Only the lines of the data below from the one with "Inc. | VRE |" through the one with "Inc. | SD |" are wanted. Repeat them exactly.
**** SOURCE DATA ****
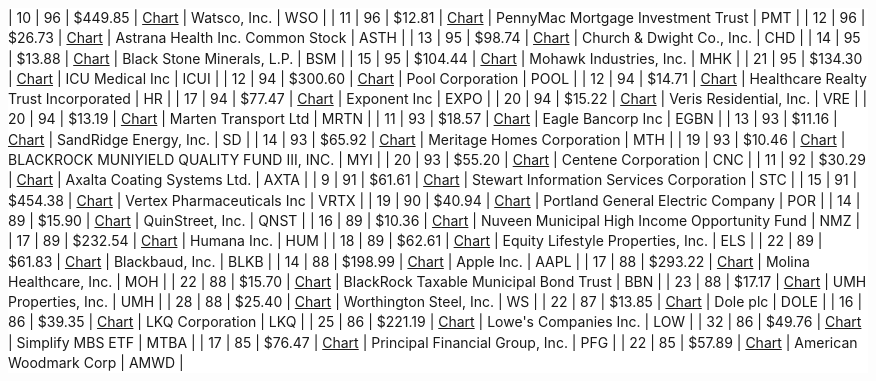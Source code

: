 | 10 | 96 | $449.85 | [Chart](https://www.tradingview.com/chart/?symbol=WSO) | Watsco, Inc. | WSO |
| 11 | 96 | $12.81 | [Chart](https://www.tradingview.com/chart/?symbol=PMT) | PennyMac Mortgage Investment Trust | PMT |
| 12 | 96 | $26.73 | [Chart](https://www.tradingview.com/chart/?symbol=ASTH) | Astrana Health Inc. Common Stock | ASTH |
| 13 | 95 | $98.74 | [Chart](https://www.tradingview.com/chart/?symbol=CHD) | Church & Dwight Co., Inc. | CHD |
| 14 | 95 | $13.88 | [Chart](https://www.tradingview.com/chart/?symbol=BSM) | Black Stone Minerals, L.P. | BSM |
| 15 | 95 | $104.44 | [Chart](https://www.tradingview.com/chart/?symbol=MHK) | Mohawk Industries, Inc. | MHK |
| 21 | 95 | $134.30 | [Chart](https://www.tradingview.com/chart/?symbol=ICUI) | ICU Medical Inc | ICUI |
| 12 | 94 | $300.60 | [Chart](https://www.tradingview.com/chart/?symbol=POOL) | Pool Corporation | POOL |
| 12 | 94 | $14.71 | [Chart](https://www.tradingview.com/chart/?symbol=HR) | Healthcare Realty Trust Incorporated | HR |
| 17 | 94 | $77.47 | [Chart](https://www.tradingview.com/chart/?symbol=EXPO) | Exponent Inc | EXPO |
| 20 | 94 | $15.22 | [Chart](https://www.tradingview.com/chart/?symbol=VRE) | Veris Residential, Inc. | VRE |
| 20 | 94 | $13.19 | [Chart](https://www.tradingview.com/chart/?symbol=MRTN) | Marten Transport Ltd | MRTN |
| 11 | 93 | $18.57 | [Chart](https://www.tradingview.com/chart/?symbol=EGBN) | Eagle Bancorp Inc | EGBN |
| 13 | 93 | $11.16 | [Chart](https://www.tradingview.com/chart/?symbol=SD) | SandRidge Energy, Inc. | SD |
| 14 | 93 | $65.92 | [Chart](https://www.tradingview.com/chart/?symbol=MTH) | Meritage Homes Corporation | MTH |
| 19 | 93 | $10.46 | [Chart](https://www.tradingview.com/chart/?symbol=MYI) | BLACKROCK MUNIYIELD QUALITY FUND III, INC. | MYI |
| 20 | 93 | $55.20 | [Chart](https://www.tradingview.com/chart/?symbol=CNC) | Centene Corporation | CNC |
| 11 | 92 | $30.29 | [Chart](https://www.tradingview.com/chart/?symbol=AXTA) | Axalta Coating Systems Ltd. | AXTA |
| 9 | 91 | $61.61 | [Chart](https://www.tradingview.com/chart/?symbol=STC) | Stewart Information Services Corporation | STC |
| 15 | 91 | $454.38 | [Chart](https://www.tradingview.com/chart/?symbol=VRTX) | Vertex Pharmaceuticals Inc | VRTX |
| 19 | 90 | $40.94 | [Chart](https://www.tradingview.com/chart/?symbol=POR) | Portland General Electric Company | POR |
| 14 | 89 | $15.90 | [Chart](https://www.tradingview.com/chart/?symbol=QNST) | QuinStreet, Inc. | QNST |
| 16 | 89 | $10.36 | [Chart](https://www.tradingview.com/chart/?symbol=NMZ) | Nuveen Municipal High Income Opportunity Fund | NMZ |
| 17 | 89 | $232.54 | [Chart](https://www.tradingview.com/chart/?symbol=HUM) | Humana Inc. | HUM |
| 18 | 89 | $62.61 | [Chart](https://www.tradingview.com/chart/?symbol=ELS) | Equity Lifestyle Properties, Inc. | ELS |
| 22 | 89 | $61.83 | [Chart](https://www.tradingview.com/chart/?symbol=BLKB) | Blackbaud, Inc. | BLKB |
| 14 | 88 | $198.99 | [Chart](https://www.tradingview.com/chart/?symbol=AAPL) | Apple Inc. | AAPL |
| 17 | 88 | $293.22 | [Chart](https://www.tradingview.com/chart/?symbol=MOH) | Molina Healthcare, Inc. | MOH |
| 22 | 88 | $15.70 | [Chart](https://www.tradingview.com/chart/?symbol=BBN) | BlackRock Taxable Municipal Bond Trust | BBN |
| 23 | 88 | $17.17 | [Chart](https://www.tradingview.com/chart/?symbol=UMH) | UMH Properties, Inc. | UMH |
| 28 | 88 | $25.40 | [Chart](https://www.tradingview.com/chart/?symbol=WS) | Worthington Steel, Inc. | WS |
| 22 | 87 | $13.85 | [Chart](https://www.tradingview.com/chart/?symbol=DOLE) | Dole plc | DOLE |
| 16 | 86 | $39.35 | [Chart](https://www.tradingview.com/chart/?symbol=LKQ) | LKQ Corporation | LKQ |
| 25 | 86 | $221.19 | [Chart](https://www.tradingview.com/chart/?symbol=LOW) | Lowe's Companies Inc. | LOW |
| 32 | 86 | $49.76 | [Chart](https://www.tradingview.com/chart/?symbol=MTBA) | Simplify MBS ETF | MTBA |
| 17 | 85 | $76.47 | [Chart](https://www.tradingview.com/chart/?symbol=PFG) | Principal Financial Group, Inc. | PFG |
| 22 | 85 | $57.89 | [Chart](https://www.tradingview.com/chart/?symbol=AMWD) | American Woodmark Corp | AMWD |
****
THE COMPLETED TASK:
| 20 | 94 | $15.22 | [Chart](https://www.tradingview.com/chart/?symbol=VRE) | Veris Residential, Inc. | VRE |
| 20 | 94 | $13.19 | [Chart](https://www.tradingview.com/chart/?symbol=MRTN) | Marten Transport Ltd | MRTN |
| 11 | 93 | $18.57 | [Chart](https://www.tradingview.com/chart/?symbol=EGBN) | Eagle Bancorp Inc | EGBN |
| 13 | 93 | $11.16 | [Chart](https://www.tradingview.com/chart/?symbol=SD) | SandRidge Energy, Inc. | SD |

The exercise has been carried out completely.